Il possibile crack dell’Atac, la municipalizzata del trasporto locale di Roma ormai subissata dai decreti ingiuntivi dei creditori, in una crisi di liquidità senza precedenti e con un debito monster che si autoalimenta, non agita solo le notti della sindaca Raggi, ma è diventata terreno di scontro a livello nazionale tra il M5S e il Pd.

Ieri la polemica è divampata (a distanza) tra il ministro dei Trasporti Graziano Delrio e l’assessora capitolina alla Mobilità Linda Meleo. Mentre più di qualcuno nel partito di Renzi si applica nell’esercizio di superare i grillini sul loro stesso terreno, puntando il dito contro la decisione «di ferragosto» di nominare Paolo Simioni, il neo presidente e Ad di Atac, anche direttore generale, «con uno stipendio annuo di 240 mila euro».

Sulla questione il M5S tace. Mentre è immediata la risposta a Delrio che dalle colonne del Messaggero ieri ha invitato l’amministrazione capitolina ad assumersi «le proprie responsabilità». Il ministro spiega che la questione Atac è «forse anche più seria e complessa» di quella dell’Alitalia. E il paragone «è purtroppo pertinente»: «Il rischio del dissesto finanziario è reale e, sottolineo, non va sottovalutato. Già due manager hanno lasciato il campo e non vorrei che anche il terzo gettasse la spugna».

Poi il ministro annuncia che il governo è «disponibile ad aprire un dialogo» con la giunta sui 500 milioni richiesti «per il rinnovo del materiale rotabile delle metropolitane A e B». Però, avverte Delrio, «chi ha la responsabilità deve cercare soluzioni concrete. Il tempo in questi casi non va lasciato scorrere».

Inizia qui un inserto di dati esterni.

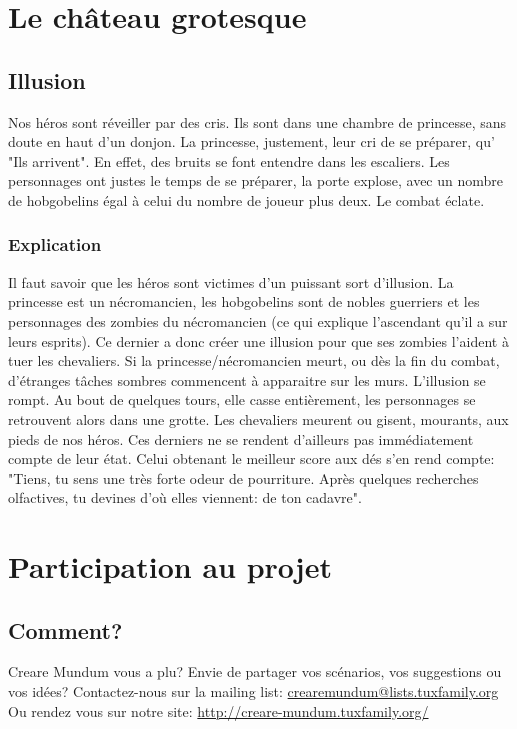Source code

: \documentclass[a4paper, 11pt]{article}
\begin{document}
\section{Le château grotesque}
\subsection{Illusion}
Nos héros sont réveiller par des cris. Ils sont dans une chambre de princesse, sans doute en haut d'un donjon. La princesse, justement, leur cri de se préparer, qu' "Ils arrivent". En effet, des bruits se font entendre dans les escaliers. Les personnages ont justes le temps de se préparer, la porte explose, avec un nombre de hobgobelins égal à celui du nombre de joueur plus deux. Le combat éclate. 

\subsubsection{Explication} 
Il faut savoir que les héros sont victimes d'un puissant sort d'illusion. La princesse est un nécromancien, les hobgobelins sont de nobles guerriers et les personnages des zombies du nécromancien (ce qui explique l'ascendant qu'il a sur leurs esprits). Ce dernier a donc créer une illusion pour que ses zombies l'aident à tuer les chevaliers. Si la princesse/nécromancien meurt, ou dès la fin du combat, d'étranges tâches sombres commencent à apparaitre sur les murs. L'illusion se rompt. Au bout de quelques tours, elle casse entièrement, les personnages se retrouvent alors dans une grotte.
\newline
Les chevaliers meurent ou gisent, mourants, aux pieds de nos héros. Ces derniers ne se rendent d’ailleurs pas immédiatement compte de leur état. Celui obtenant le meilleur score aux dés s'en rend compte: "Tiens, tu sens une très forte odeur de pourriture. Après quelques recherches olfactives, tu devines d'où elles viennent: de ton cadavre".


\newpage
\section{Participation au projet}
\subsection{Comment?}
\hypertarget{participation}{}
Creare Mundum vous a plu? 
Envie de partager vos scénarios, vos suggestions ou vos idées?
\newline
Contactez-nous sur la mailing list: \href {mailto:crearemundum@lists.tuxfamily.org}{crearemundum@lists.tuxfamily.org}
\newline
Ou rendez vous sur notre site: \href {http://creare-mundum.tuxfamily.org/} {http://creare-mundum.tuxfamily.org/}
\end{document}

«Voglio tranquillizzare il ministro Delrio – ribatte Meleo – Non c’è alcun immobilismo su Atac. A capo dell’azienda c’è una nuova governance perfettamente consapevole del compito affidato: risanare e rilanciare l’Atac mantenendola pubblica. Siamo consci delle difficoltà ereditate. Se il ministro Delrio finanzierà quanto richiesto siamo pronti ad avviare il recupero di oltre 15 anni di debito manutentivo del materiale rotabile e dell’infrastrutture delle metropolitane».